Israeli Arabs make their mark this year both in front of the camera as well as behind it. “Amjad,” the lead character in the TV-comedy Arab Labor, works as a journalist in the city, but still lives near his parents in the village. Every single day, he must negotiate the gulf between two worlds. On the home front, ambitious Amjad convinces his wife to help create new Islamic rituals, so they can reciprocate after attending a seder at the home of one of their daughter’s preschool chums. On the work front, he becomes a protocol coach when his Jewish photographer/buddy wants to date an Arab woman. And what chaos ensues when his father sells Passover chametz on eBay! Arab Labor is based on the real life of creator Sayed Kashu (a Ha’Aretz columnist). Like All in the Family and other beloved American sitcoms, Arab Labor lampoons everyone on all sides with both warmth and wit.
But laughter is in short supply in Lady Kul el-Arab, the sobering story of a young Druze beauty named Du’ah Fares. Du’ah is on track to win Palestine’s most prestigious beauty pageant (“Lady of All Arabs”), but realizing her potential, the fashion designer for the Lady pageant convinces her to register for the Miss Israel pageant as well. It all seems so simple, but complications quickly spread from Du’ah’s family to her village, and ultimately to the highest reaches of the Druze community.

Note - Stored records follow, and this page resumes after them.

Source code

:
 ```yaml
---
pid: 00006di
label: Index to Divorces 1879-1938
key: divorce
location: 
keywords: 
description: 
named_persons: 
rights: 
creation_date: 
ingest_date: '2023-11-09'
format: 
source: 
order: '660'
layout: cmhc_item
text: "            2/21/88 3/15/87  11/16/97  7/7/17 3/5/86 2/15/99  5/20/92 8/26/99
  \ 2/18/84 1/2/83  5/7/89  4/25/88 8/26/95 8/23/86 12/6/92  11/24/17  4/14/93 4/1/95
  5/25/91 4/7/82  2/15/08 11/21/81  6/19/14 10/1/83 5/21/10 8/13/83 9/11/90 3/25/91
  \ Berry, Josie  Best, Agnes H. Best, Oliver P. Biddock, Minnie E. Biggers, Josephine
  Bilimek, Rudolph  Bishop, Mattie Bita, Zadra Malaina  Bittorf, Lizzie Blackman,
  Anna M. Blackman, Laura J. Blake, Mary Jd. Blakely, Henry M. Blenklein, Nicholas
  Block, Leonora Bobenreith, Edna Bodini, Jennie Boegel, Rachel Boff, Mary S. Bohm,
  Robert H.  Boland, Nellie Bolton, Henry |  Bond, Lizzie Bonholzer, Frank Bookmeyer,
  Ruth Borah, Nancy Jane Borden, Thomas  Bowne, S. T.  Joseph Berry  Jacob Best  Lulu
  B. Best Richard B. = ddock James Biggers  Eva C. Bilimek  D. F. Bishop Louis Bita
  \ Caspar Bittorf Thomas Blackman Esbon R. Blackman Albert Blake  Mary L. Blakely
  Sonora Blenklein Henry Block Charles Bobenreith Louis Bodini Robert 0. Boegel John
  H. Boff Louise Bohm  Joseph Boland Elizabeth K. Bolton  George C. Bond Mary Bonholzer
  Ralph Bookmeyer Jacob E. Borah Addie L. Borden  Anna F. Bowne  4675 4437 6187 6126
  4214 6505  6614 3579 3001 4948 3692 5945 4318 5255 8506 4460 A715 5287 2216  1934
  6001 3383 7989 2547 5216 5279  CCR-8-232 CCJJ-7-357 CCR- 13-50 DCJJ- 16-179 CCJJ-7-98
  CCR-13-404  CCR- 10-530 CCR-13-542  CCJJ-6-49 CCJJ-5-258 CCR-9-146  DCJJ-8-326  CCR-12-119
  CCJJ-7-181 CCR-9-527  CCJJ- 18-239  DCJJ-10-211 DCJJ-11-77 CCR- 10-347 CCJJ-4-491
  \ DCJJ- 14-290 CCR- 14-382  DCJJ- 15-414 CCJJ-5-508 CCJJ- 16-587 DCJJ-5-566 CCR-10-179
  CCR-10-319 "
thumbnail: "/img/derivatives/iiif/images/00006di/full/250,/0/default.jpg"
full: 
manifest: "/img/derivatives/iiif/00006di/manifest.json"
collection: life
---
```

In her highly-praised debut film Paradise Lost (2003), documentary filmmaker Ibtisam Mara’ana put her own feelings front and center, but here she stays completely invisible, drawing us into Du’ah’s dilemma with penetrating skill and great empathy. We want to cheer Du’ah on as she fights for her dream, but maybe the religious leaders of the Druze community have a point. By what right do pageant committees insist on the public parade of young women in “swimsuits” that are little more than G-strings?
Although Ania Bukstein had a major role in The Schwartz Dynasty (my favorite feature in the CFIC ’06 line-up), she really shows her range as “Naomi,” the main character in Avi Nesher’s new film The Secrets. Naomi’s father, an Ultra-Orthodox rabbi, reluctantly allows her some time to study in Sfat before settling into an arranged marriage. Students in the women’s seminary are forbidden to study Kabala, but walking up and down the same steps as generations of mystics has a hypnotic effect on her. Like Nesher’s crowd-pleasing ’04 feature Turn Left at the End of the World, The Secrets ultimately gets a bit too sexed up for my taste (literally and figuratively), but Bukstein gives a luminous performance. Even as the bubbles in the caldron boil ever more furiously, she maintains an aura of spirituality that’s pitch-perfect.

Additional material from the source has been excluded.